Ci sono molti motivi per dover ringraziare Mario Sommariva d’essere stato qui con noi, in questi ultimi cinque anni, bellissimi e finiti, ma che ricorderemo perché in questo pur breve tempo è stato gettato un ponte d’ancoraggio verso il futuro e un possibile diverso sviluppo della città. 

Nell’intervista di ieri a Il Piccolo Mario ha espresso un sentire, comune per molti di noi, con parole semplici e chiare, impossibili da fraintendere o manipolare: le basi che consentono alla città di svoltare sono quelle che pongono il lavoro al centro di ogni iniziativa, perché “la Costituzione parte dal lavoro, valore fondativo della nostra convivenza e della società. Il lavoro  e le persona sono la prima infrastruttura del porto: non hai servizi ed efficienza senza qualità del lavoro”. Una semplicità, avrebbe detto qualcuno, che è  difficile a farsi, eppure è solo su  questo punto che si è sviluppata quella strategia che tenendo assieme il lavoro, la ferrovia, lo sviluppo delle infrastrutture e il Porto Franco internazionale, ha consentito di lasciarsi alle spalle un passato di stagnazione per proiettare la città sullo scenario globale delle nuove rotte commerciali. Ed è soprattutto nella movimentazione, con la Adriafer in mano pubblica, che i primi obiettivi di qualità sono stati raggiunti, resistendo anche nonostante la pandemia e garantendo un elevato livello di efficacia ed operatività. 

Mi piace ricordare che nel maggio scorso ad un evento al Lavatoio di san Giacomo dove esponenti della “vecchia guardia” della CULPT incontravano i giovani della CLPT per un confronto e forse per un ideale passaggio di testimone Mario, facente allora funzioni di supplenza di Presidente dell’AdS a causa della sospensione di D’Agostino, intervenne ricordando come, per lui, il porto fosse sinonimo di umanità, di cultura, di passione, e come anche nelle strettoie di quella difficile circostanza quelle caratteristiche, quelle qualità avessero consentito ad un popolo di lavoratori di ritrovarsi a fianco del loro Presidente, in una unità conquistata attraverso la difesa e la valorizzazione del lavoro; e come vi si fosse giunti dopo una lunga gestazione, dopo aver superato le forche caudine di un empasse che durava da troppo tempo, che per qualcuno significava una rendita di posizione, un’occupazione burocratica di potere, ma che era un ostacolo che andava rimosso per poter consentire al porto di rinnovarsi e decollare. «Quando giungemmo qui ci accorgemmo che c’era ancora in vigore l’ Ordinanza Ciano del 1929, quella per cui i facchini avevano paghe inferiori a quelli dei portuali, e minori tutele. Solo nel 2017 questa ingiustizia fu rimossa».

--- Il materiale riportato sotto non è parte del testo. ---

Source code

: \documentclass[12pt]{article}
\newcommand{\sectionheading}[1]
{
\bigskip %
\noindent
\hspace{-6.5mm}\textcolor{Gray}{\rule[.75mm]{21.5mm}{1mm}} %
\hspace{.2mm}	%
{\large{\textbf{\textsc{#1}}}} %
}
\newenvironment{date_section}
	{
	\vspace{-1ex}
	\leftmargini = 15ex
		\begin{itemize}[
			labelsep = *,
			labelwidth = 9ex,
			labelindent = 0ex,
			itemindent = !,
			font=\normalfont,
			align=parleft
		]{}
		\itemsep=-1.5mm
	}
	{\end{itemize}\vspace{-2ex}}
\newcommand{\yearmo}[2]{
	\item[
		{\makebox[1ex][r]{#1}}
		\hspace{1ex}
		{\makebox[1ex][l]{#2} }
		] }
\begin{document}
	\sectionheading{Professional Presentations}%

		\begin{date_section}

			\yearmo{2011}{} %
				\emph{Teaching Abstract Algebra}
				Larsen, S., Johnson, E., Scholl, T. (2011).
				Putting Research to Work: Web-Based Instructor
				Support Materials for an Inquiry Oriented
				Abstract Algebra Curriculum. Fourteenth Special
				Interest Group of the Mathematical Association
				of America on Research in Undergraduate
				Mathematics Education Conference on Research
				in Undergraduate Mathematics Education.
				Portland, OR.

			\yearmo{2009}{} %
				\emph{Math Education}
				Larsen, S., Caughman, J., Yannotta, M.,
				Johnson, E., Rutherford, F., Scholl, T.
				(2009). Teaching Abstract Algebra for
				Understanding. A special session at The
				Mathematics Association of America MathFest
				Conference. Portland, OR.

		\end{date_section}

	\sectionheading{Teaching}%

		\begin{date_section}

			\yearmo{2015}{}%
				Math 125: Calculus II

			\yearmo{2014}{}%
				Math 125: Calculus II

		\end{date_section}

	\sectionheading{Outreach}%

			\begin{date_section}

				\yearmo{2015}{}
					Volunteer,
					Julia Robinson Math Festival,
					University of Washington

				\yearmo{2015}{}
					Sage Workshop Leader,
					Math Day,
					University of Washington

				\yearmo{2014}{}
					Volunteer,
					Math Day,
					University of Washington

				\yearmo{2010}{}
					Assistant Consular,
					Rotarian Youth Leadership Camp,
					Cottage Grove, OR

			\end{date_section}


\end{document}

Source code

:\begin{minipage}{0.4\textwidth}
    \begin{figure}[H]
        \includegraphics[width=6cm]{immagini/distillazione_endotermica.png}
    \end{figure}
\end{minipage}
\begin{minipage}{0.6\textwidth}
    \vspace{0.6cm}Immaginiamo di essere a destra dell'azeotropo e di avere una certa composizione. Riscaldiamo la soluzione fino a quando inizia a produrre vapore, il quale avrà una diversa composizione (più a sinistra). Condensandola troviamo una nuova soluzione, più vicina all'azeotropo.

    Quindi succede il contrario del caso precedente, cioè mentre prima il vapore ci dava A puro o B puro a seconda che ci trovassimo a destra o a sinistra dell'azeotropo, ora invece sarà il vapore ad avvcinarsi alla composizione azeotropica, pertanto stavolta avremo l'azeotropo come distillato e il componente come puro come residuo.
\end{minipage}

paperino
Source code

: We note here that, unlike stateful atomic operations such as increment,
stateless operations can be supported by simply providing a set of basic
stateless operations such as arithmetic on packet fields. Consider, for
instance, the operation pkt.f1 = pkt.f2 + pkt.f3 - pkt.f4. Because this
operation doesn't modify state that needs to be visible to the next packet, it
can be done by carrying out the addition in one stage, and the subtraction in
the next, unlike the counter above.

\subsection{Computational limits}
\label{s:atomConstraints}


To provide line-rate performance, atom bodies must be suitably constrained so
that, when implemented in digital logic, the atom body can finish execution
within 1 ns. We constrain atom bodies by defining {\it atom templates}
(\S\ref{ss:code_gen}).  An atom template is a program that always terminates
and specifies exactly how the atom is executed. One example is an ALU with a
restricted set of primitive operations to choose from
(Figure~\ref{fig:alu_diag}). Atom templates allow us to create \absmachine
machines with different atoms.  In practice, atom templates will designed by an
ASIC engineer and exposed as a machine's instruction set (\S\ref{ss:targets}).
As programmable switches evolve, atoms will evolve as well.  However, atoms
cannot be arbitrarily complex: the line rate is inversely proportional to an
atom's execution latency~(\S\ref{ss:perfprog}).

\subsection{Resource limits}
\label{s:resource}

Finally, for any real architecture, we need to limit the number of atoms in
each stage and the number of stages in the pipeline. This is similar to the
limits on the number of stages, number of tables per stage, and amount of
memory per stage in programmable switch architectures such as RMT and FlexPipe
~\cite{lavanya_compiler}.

I Lavoratori sono il Porto, e non le infrastrutture o le merci che vi sono al suo interno. Ed è solo attraverso il lavoro stabile, qualificato, ben retribuito e sicuro che si può fare la differenza. Va dato atto al Segretario generale dell’Autorità Portuale che proprio in virtù di quella cultura operaia, solidaristica, inclusiva, non settoriale né corporativa è stato possibile realizzare questo percorso. Per questo noi tutti gli dobbiamo molto, eppure possiamo dirgli, per ora ed intanto, solo grazie. Ma teniamoci in contatto, perché avremo ancora bisogno di te e dei tuoi consigli… Buon lavoro nel nuovo impiego che ti attende.